## TRY IT
Below are records to reproduce in full; copy them exactly but keep the pictures out.

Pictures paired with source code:
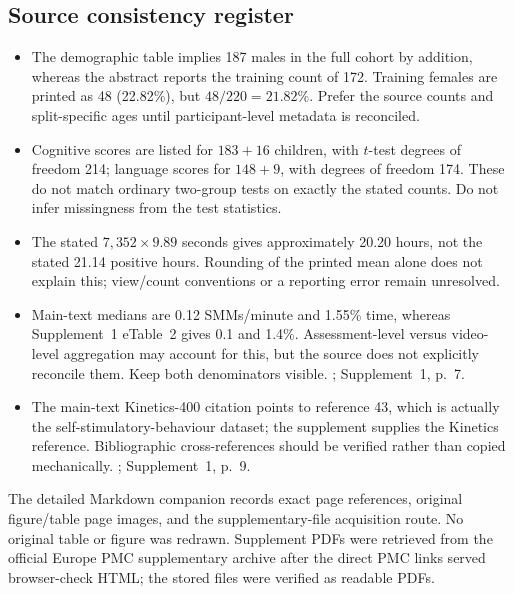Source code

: \subsection{Source consistency register}
\begin{itemize}[leftmargin=*]
\item The demographic table implies 187 males in the full cohort by addition, whereas the abstract reports the training count of 172. Training females are printed as 48 (22.82\%), but $48/220=21.82\%$. Prefer the source counts and split-specific ages until participant-level metadata is reconciled. \cite[pp.~1,4]{barami2024}
\item Cognitive scores are listed for $183+16$ children, with $t$-test degrees of freedom 214; language scores for $148+9$, with degrees of freedom 174. These do not match ordinary two-group tests on exactly the stated counts. Do not infer missingness from the test statistics. \cite[p.~4]{barami2024}
\item The stated $7{,}352\times9.89$ seconds gives approximately 20.20 hours, not the stated 21.14 positive hours. Rounding of the printed mean alone does not explain this; view/count conventions or a reporting error remain unresolved. \cite[p.~3]{barami2024}
\item Main-text medians are 0.12 SMMs/minute and 1.55\% time, whereas Supplement~1 eTable~2 gives 0.1 and 1.4\%. Assessment-level versus video-level aggregation may account for this, but the source does not explicitly reconcile them. Keep both denominators visible. \cite[p.~5]{barami2024}; Supplement~1, p.~7.
\item The main-text Kinetics-400 citation points to reference 43, which is actually the self-stimulatory-behaviour dataset; the supplement supplies the Kinetics reference. Bibliographic cross-references should be verified rather than copied mechanically. \cite[pp.~4,12]{barami2024}; Supplement~1, p.~9.
\end{itemize}

The detailed Markdown companion records exact page references, original figure/table page images, and the supplementary-file acquisition route. No original table or figure was redrawn. Supplement PDFs were retrieved from the official Europe PMC supplementary archive after the direct PMC links served browser-check HTML; the stored files were verified as readable PDFs.
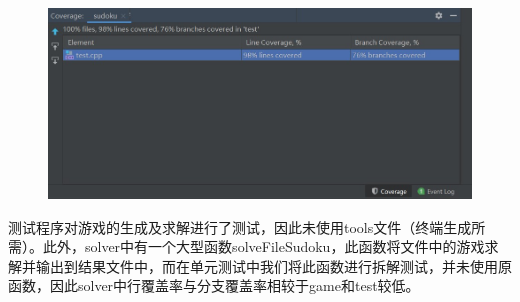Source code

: \documentclass[a4paper]{article}
\begin{document}
\begin{figure}[H]
  \centering
  \includegraphics[scale=0.75]{images/cov_2.jpg}
  \label{fig:cov_2}
\end{figure}

测试程序对游戏的生成及求解进行了测试，因此未使用tools文件（终端生成所需）。此外，solver中有一个大型函数solveFileSudoku，此函数将文件中的游戏求解并输出到结果文件中，而在单元测试中我们将此函数进行拆解测试，并未使用原函数，因此solver中行覆盖率与分支覆盖率相较于game和test较低。
\end{document}
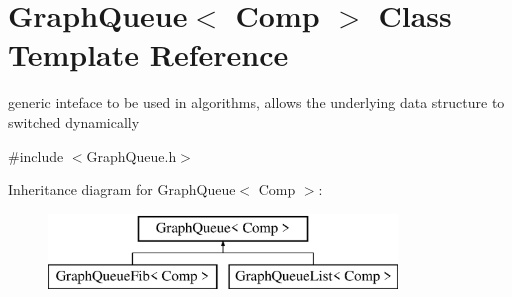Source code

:\hypertarget{class_graph_queue}{}\section{Graph\+Queue$<$ Comp $>$ Class Template Reference}
\label{class_graph_queue}


generic inteface to be used in algorithms, allows the underlying data structure to switched dynamically  




{\ttfamily \#include $<$Graph\+Queue.\+h$>$}

Inheritance diagram for Graph\+Queue$<$ Comp $>$\+:\begin{figure}[H]
\begin{center}
\leavevmode
\includegraphics[height=2.000000cm]{class_graph_queue}
\end{center}
\end{figure}
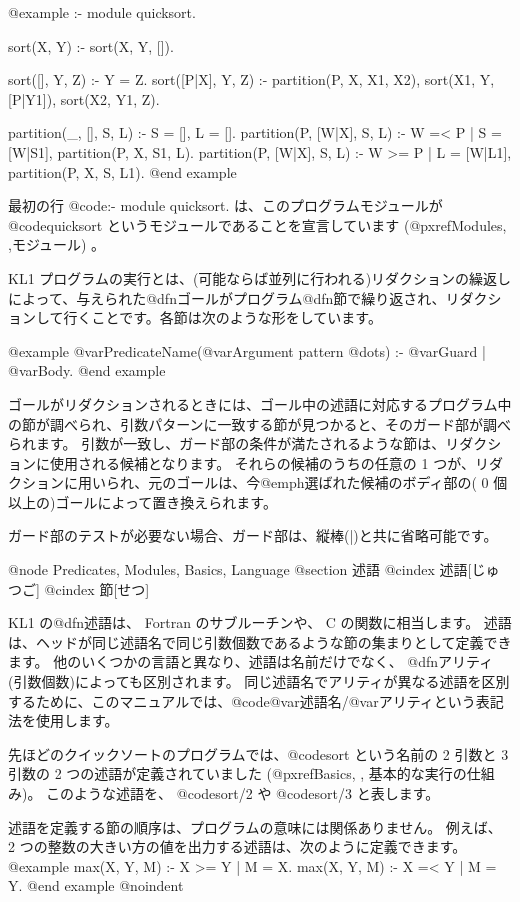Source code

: @example
:- module quicksort.

sort(X, Y) :- sort(X, Y, []).

sort([], Y, Z) :- Y = Z.
sort([P|X], Y, Z) :-
    partition(P, X, X1, X2),
    sort(X1, Y, [P|Y1]),
    sort(X2, Y1, Z).

partition(_, [], S, L) :-
    S = [],
    L = [].
partition(P, [W|X], S, L) :- W =< P |
    S = [W|S1],
    partition(P, X, S1, L).
partition(P, [W|X], S, L) :- W >= P |
    L = [W|L1],
    partition(P, X, S, L1).
@end example

最初の行 @code{:- module quicksort.} は、このプログラムモジュールが @code{quicksort} というモジュールであることを宣言しています
(@pxref{Modules, ,モジュール}) 。

KL1 プログラムの実行とは、(可能ならば並列に行われる)リダクションの繰返しによって、与えられた@dfn{ゴール}がプログラム@dfn{節}で繰り返され、リダクションして行くことです。各節は次のような形をしています。

@example
@var{PredicateName}(@var{Argument pattern} @dots{}) :- @var{Guard} | @var{Body}.
@end example

ゴールがリダクションされるときには、ゴール中の述語に対応するプログラム中の節が調べられ、引数パターンに一致する節が見つかると、そのガード部が調べられます。
引数が一致し、ガード部の条件が満たされるような節は、リダクションに使用される候補となります。
それらの候補のうちの任意の  1 つが、リダクションに用いられ、元のゴールは、今@emph{選ばれた候補}のボディ部の( 0 個以上の)ゴールによって置き換えられます。

ガード部のテストが必要ない場合、ガード部は、縦棒(|)と共に省略可能です。

@node Predicates, Modules, Basics, Language
@section 述語
@cindex 述語[じゅつご]
@cindex 節[せつ]

KL1 の@dfn{述語}は、 Fortran のサブルーチンや、 C の関数に相当します。
述語は、ヘッドが同じ述語名で同じ引数個数であるような節の集まりとして定義できます。
他のいくつかの言語と異なり、述語は名前だけでなく、
@dfn{アリティ(引数個数)}によっても区別されます。
同じ述語名でアリティが異なる述語を区別するために、このマニュアルでは、@code{@var{述語名}/@var{アリティ}}という表記法を使用します。

先ほどのクイックソートのプログラムでは、@code{sort} という名前の 2 引数と 3 引数の 2 つの述語が定義されていました
(@pxref{Basics, , 基本的な実行の仕組み})。
このような述語を、 @code{sort/2} や @code{sort/3} と表します。

述語を定義する節の順序は、プログラムの意味には関係ありません。
例えば、 2 つの整数の大きい方の値を出力する述語は、次のように定義できます。
@example
max(X, Y, M) :- X >= Y | M = X.
max(X, Y, M) :- X =< Y | M = Y.
@end example
@noindent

## SOLUTION FOR THIS EXERCISE
Source code

: \subsection{Source consistency register}
\begin{itemize}[leftmargin=*]
\item The demographic table implies 187 males in the full cohort by addition, whereas the abstract reports the training count of 172. Training females are printed as 48 (22.82\%), but $48/220=21.82\%$. Prefer the source counts and split-specific ages until participant-level metadata is reconciled. \cite[pp.~1,4]{barami2024}
\item Cognitive scores are listed for $183+16$ children, with $t$-test degrees of freedom 214; language scores for $148+9$, with degrees of freedom 174. These do not match ordinary two-group tests on exactly the stated counts. Do not infer missingness from the test statistics. \cite[p.~4]{barami2024}
\item The stated $7{,}352\times9.89$ seconds gives approximately 20.20 hours, not the stated 21.14 positive hours. Rounding of the printed mean alone does not explain this; view/count conventions or a reporting error remain unresolved. \cite[p.~3]{barami2024}
\item Main-text medians are 0.12 SMMs/minute and 1.55\% time, whereas Supplement~1 eTable~2 gives 0.1 and 1.4\%. Assessment-level versus video-level aggregation may account for this, but the source does not explicitly reconcile them. Keep both denominators visible. \cite[p.~5]{barami2024}; Supplement~1, p.~7.
\item The main-text Kinetics-400 citation points to reference 43, which is actually the self-stimulatory-behaviour dataset; the supplement supplies the Kinetics reference. Bibliographic cross-references should be verified rather than copied mechanically. \cite[pp.~4,12]{barami2024}; Supplement~1, p.~9.
\end{itemize}

The detailed Markdown companion records exact page references, original figure/table page images, and the supplementary-file acquisition route. No original table or figure was redrawn. Supplement PDFs were retrieved from the official Europe PMC supplementary archive after the direct PMC links served browser-check HTML; the stored files were verified as readable PDFs.
Source code

: \documentclass[a4paper]{article}
\begin{document}
\begin{figure}[H]
  \centering
  \includegraphics[scale=0.75]{images/cov_2.jpg}
  \label{fig:cov_2}
\end{figure}

测试程序对游戏的生成及求解进行了测试，因此未使用tools文件（终端生成所需）。此外，solver中有一个大型函数solveFileSudoku，此函数将文件中的游戏求解并输出到结果文件中，而在单元测试中我们将此函数进行拆解测试，并未使用原函数，因此solver中行覆盖率与分支覆盖率相较于game和test较低。
\end{document}
Source code

:\hypertarget{class_graph_queue}{}\section{Graph\+Queue$<$ Comp $>$ Class Template Reference}
\label{class_graph_queue}


generic inteface to be used in algorithms, allows the underlying data structure to switched dynamically  




{\ttfamily \#include $<$Graph\+Queue.\+h$>$}

Inheritance diagram for Graph\+Queue$<$ Comp $>$\+:\begin{figure}[H]
\begin{center}
\leavevmode
\includegraphics[height=2.000000cm]{class_graph_queue}
\end{center}
\end{figure}
Source code

: @example
:- module quicksort.

sort(X, Y) :- sort(X, Y, []).

sort([], Y, Z) :- Y = Z.
sort([P|X], Y, Z) :-
    partition(P, X, X1, X2),
    sort(X1, Y, [P|Y1]),
    sort(X2, Y1, Z).

partition(_, [], S, L) :-
    S = [],
    L = [].
partition(P, [W|X], S, L) :- W =< P |
    S = [W|S1],
    partition(P, X, S1, L).
partition(P, [W|X], S, L) :- W >= P |
    L = [W|L1],
    partition(P, X, S, L1).
@end example

最初の行 @code{:- module quicksort.} は、このプログラムモジュールが @code{quicksort} というモジュールであることを宣言しています
(@pxref{Modules, ,モジュール}) 。

KL1 プログラムの実行とは、(可能ならば並列に行われる)リダクションの繰返しによって、与えられた@dfn{ゴール}がプログラム@dfn{節}で繰り返され、リダクションして行くことです。各節は次のような形をしています。

@example
@var{PredicateName}(@var{Argument pattern} @dots{}) :- @var{Guard} | @var{Body}.
@end example

ゴールがリダクションされるときには、ゴール中の述語に対応するプログラム中の節が調べられ、引数パターンに一致する節が見つかると、そのガード部が調べられます。
引数が一致し、ガード部の条件が満たされるような節は、リダクションに使用される候補となります。
それらの候補のうちの任意の  1 つが、リダクションに用いられ、元のゴールは、今@emph{選ばれた候補}のボディ部の( 0 個以上の)ゴールによって置き換えられます。

ガード部のテストが必要ない場合、ガード部は、縦棒(|)と共に省略可能です。

@node Predicates, Modules, Basics, Language
@section 述語
@cindex 述語[じゅつご]
@cindex 節[せつ]

KL1 の@dfn{述語}は、 Fortran のサブルーチンや、 C の関数に相当します。
述語は、ヘッドが同じ述語名で同じ引数個数であるような節の集まりとして定義できます。
他のいくつかの言語と異なり、述語は名前だけでなく、
@dfn{アリティ(引数個数)}によっても区別されます。
同じ述語名でアリティが異なる述語を区別するために、このマニュアルでは、@code{@var{述語名}/@var{アリティ}}という表記法を使用します。

先ほどのクイックソートのプログラムでは、@code{sort} という名前の 2 引数と 3 引数の 2 つの述語が定義されていました
(@pxref{Basics, , 基本的な実行の仕組み})。
このような述語を、 @code{sort/2} や @code{sort/3} と表します。

述語を定義する節の順序は、プログラムの意味には関係ありません。
例えば、 2 つの整数の大きい方の値を出力する述語は、次のように定義できます。
@example
max(X, Y, M) :- X >= Y | M = X.
max(X, Y, M) :- X =< Y | M = Y.
@end example
@noindent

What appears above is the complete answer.